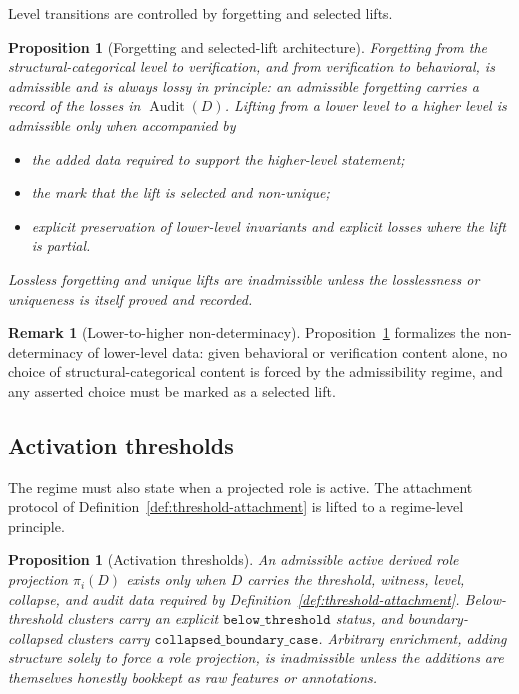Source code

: \documentclass[11pt]{article}
\newtheorem{proposition}[theorem]{Proposition}
\theoremstyle{definition}
\newtheorem{remark}[theorem]{Remark}
\newcommand{\Audit}[1]{\ensuremath{\operatorname{Audit}\!\left(#1\right)}}
\newcommand{\belowthr}{\texttt{below\_threshold}}
\newcommand{\collapsedbc}{\texttt{collapsed\_boundary\_case}}
\begin{document}
Level transitions are controlled by forgetting and selected lifts.

\begin{proposition}[Forgetting and selected-lift architecture]\label{prop:forgetting-lifts}
Forgetting from the structural-categorical level to verification, and
from verification to behavioral, is admissible and is always lossy in
principle: an admissible forgetting carries a record of the losses in
\(\Audit{D}\). Lifting from a lower level to a higher level is
admissible only when accompanied by
\begin{itemize}[topsep=2pt,itemsep=1pt]
  \item the added data required to support the higher-level statement;
  \item the mark that the lift is selected and non-unique;
  \item explicit preservation of lower-level invariants and explicit
    losses where the lift is partial.
\end{itemize}
Lossless forgetting and unique lifts are inadmissible unless the losslessness
or uniqueness is itself proved and recorded.
\end{proposition}

\begin{remark}[Lower-to-higher non-determinacy]\label{rem:lower-to-higher-non-determinacy}
Proposition~\ref{prop:forgetting-lifts} formalizes the non-determinacy of
lower-level data: given behavioral or verification content alone, no
choice of structural-categorical content is forced by the admissibility
regime, and any asserted choice must be marked as a selected lift.
\end{remark}

\subsection{Activation thresholds}\label{subsec:activation-thresholds}

The regime must also state when a projected role is active. The
attachment protocol of Definition~\ref{def:threshold-attachment} is
lifted to a regime-level principle.

\begin{proposition}[Activation thresholds]\label{prop:activation-thresholds}
An admissible active derived role projection \(\pi_i(D)\) exists only when
\(D\) carries the threshold, witness, level, collapse, and audit data
required by Definition~\ref{def:threshold-attachment}. Below-threshold
clusters carry an explicit \(\belowthr\) status, and boundary-collapsed
clusters carry \(\collapsedbc\). Arbitrary enrichment, adding structure
solely to force a role projection, is inadmissible unless the additions
are themselves honestly bookkept as raw features or annotations.
\end{proposition}
\end{document}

» AIM OF THE TASK
Only the lines above starting at the one containing "principle: an admissible" and ending at the one containing "the non-determinacy of", both included, are to be returned, exactly as they read.

» TASK RESULT
principle: an admissible forgetting carries a record of the losses in
\(\Audit{D}\). Lifting from a lower level to a higher level is
admissible only when accompanied by
\begin{itemize}[topsep=2pt,itemsep=1pt]
  \item the added data required to support the higher-level statement;
  \item the mark that the lift is selected and non-unique;
  \item explicit preservation of lower-level invariants and explicit
    losses where the lift is partial.
\end{itemize}
Lossless forgetting and unique lifts are inadmissible unless the losslessness
or uniqueness is itself proved and recorded.
\end{proposition}

\begin{remark}[Lower-to-higher non-determinacy]\label{rem:lower-to-higher-non-determinacy}
Proposition~\ref{prop:forgetting-lifts} formalizes the non-determinacy of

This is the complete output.